## Task statement:
Starting at the first line of the data and ending at the line with "添加 insert_many 函数**", copy each line exactly. Include both of those lines, but no pictures.

[[ Provided records open ]]

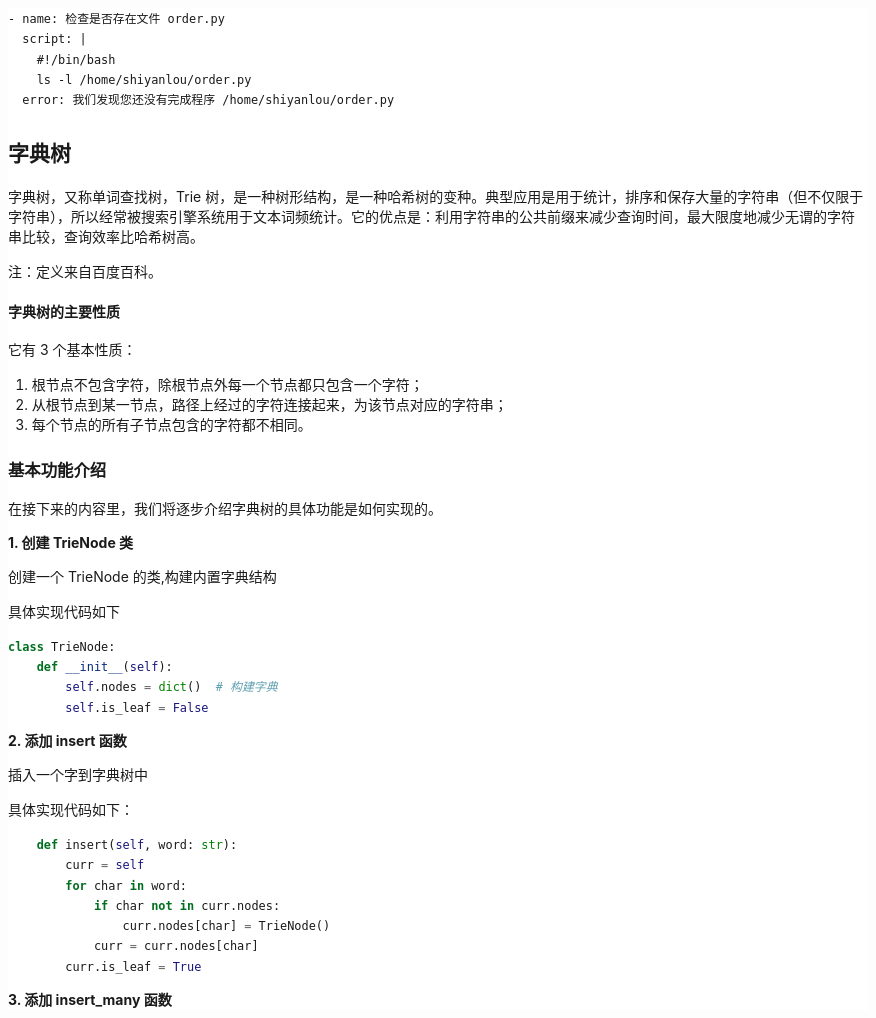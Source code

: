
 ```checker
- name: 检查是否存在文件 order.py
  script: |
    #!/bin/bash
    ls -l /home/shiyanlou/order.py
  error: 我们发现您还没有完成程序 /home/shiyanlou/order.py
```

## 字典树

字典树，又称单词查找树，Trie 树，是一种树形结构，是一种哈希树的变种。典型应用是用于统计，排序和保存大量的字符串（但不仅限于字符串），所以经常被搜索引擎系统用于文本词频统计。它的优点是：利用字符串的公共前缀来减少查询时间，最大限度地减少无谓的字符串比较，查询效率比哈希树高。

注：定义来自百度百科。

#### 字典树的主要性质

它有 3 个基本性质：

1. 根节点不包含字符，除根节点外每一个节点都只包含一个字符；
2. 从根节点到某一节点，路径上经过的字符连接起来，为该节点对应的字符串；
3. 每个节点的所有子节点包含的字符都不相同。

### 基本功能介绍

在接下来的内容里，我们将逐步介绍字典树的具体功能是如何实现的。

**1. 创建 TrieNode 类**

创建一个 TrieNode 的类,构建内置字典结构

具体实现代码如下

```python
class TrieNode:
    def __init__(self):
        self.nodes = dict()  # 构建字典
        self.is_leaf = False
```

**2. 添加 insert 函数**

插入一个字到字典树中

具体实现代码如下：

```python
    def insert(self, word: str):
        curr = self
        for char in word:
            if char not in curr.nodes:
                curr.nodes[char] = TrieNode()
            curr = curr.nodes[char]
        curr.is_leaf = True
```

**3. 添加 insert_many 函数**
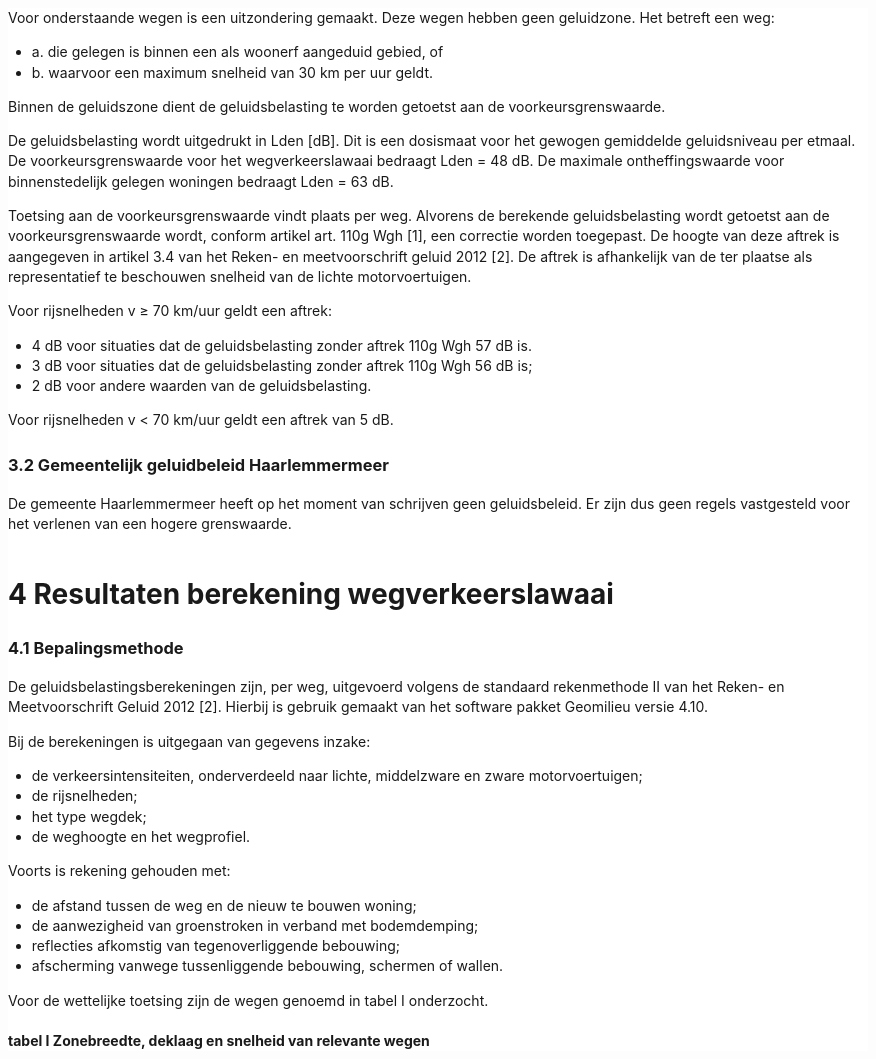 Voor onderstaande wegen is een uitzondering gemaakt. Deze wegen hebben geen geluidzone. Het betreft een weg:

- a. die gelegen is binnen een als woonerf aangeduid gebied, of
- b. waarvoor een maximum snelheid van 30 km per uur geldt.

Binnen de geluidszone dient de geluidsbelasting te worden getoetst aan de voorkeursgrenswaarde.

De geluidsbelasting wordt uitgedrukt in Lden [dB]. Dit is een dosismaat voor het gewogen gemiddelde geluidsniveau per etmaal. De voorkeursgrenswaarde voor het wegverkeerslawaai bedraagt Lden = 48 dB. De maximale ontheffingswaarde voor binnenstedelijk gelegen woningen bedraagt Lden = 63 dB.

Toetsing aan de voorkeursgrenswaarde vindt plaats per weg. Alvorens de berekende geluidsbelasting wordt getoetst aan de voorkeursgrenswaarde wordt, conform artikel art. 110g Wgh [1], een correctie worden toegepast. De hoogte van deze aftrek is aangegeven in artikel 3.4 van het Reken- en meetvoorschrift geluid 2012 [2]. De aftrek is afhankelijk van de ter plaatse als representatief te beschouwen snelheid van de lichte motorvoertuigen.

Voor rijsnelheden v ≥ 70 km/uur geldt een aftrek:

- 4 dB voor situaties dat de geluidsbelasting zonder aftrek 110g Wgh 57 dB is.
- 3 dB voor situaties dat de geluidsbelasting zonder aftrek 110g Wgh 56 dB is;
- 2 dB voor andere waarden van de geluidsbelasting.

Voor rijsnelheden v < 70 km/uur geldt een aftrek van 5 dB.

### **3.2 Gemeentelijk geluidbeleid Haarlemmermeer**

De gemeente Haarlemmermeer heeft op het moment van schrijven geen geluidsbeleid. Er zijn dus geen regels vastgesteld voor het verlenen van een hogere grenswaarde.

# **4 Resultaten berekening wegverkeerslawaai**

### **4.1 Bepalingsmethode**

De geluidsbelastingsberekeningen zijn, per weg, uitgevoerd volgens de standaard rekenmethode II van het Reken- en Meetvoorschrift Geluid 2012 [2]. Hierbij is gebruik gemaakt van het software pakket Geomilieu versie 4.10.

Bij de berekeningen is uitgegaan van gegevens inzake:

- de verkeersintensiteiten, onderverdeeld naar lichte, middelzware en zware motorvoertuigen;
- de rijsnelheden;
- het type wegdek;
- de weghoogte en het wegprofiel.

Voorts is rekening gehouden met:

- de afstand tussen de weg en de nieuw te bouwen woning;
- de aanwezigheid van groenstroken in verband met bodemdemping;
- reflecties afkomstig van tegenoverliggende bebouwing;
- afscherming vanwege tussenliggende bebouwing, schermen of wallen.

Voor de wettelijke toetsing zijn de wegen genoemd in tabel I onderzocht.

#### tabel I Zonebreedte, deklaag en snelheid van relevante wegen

[[ Provided records closed ]]

## Answer box:
Source code

:
 ```checker
- name: 检查是否存在文件 order.py
  script: |
    #!/bin/bash
    ls -l /home/shiyanlou/order.py
  error: 我们发现您还没有完成程序 /home/shiyanlou/order.py
```

## 字典树

字典树，又称单词查找树，Trie 树，是一种树形结构，是一种哈希树的变种。典型应用是用于统计，排序和保存大量的字符串（但不仅限于字符串），所以经常被搜索引擎系统用于文本词频统计。它的优点是：利用字符串的公共前缀来减少查询时间，最大限度地减少无谓的字符串比较，查询效率比哈希树高。

注：定义来自百度百科。

#### 字典树的主要性质

它有 3 个基本性质：

1. 根节点不包含字符，除根节点外每一个节点都只包含一个字符；
2. 从根节点到某一节点，路径上经过的字符连接起来，为该节点对应的字符串；
3. 每个节点的所有子节点包含的字符都不相同。

### 基本功能介绍

在接下来的内容里，我们将逐步介绍字典树的具体功能是如何实现的。

**1. 创建 TrieNode 类**

创建一个 TrieNode 的类,构建内置字典结构

具体实现代码如下

```python
class TrieNode:
    def __init__(self):
        self.nodes = dict()  # 构建字典
        self.is_leaf = False
```

**2. 添加 insert 函数**

插入一个字到字典树中

具体实现代码如下：

```python
    def insert(self, word: str):
        curr = self
        for char in word:
            if char not in curr.nodes:
                curr.nodes[char] = TrieNode()
            curr = curr.nodes[char]
        curr.is_leaf = True
```

**3. 添加 insert_many 函数**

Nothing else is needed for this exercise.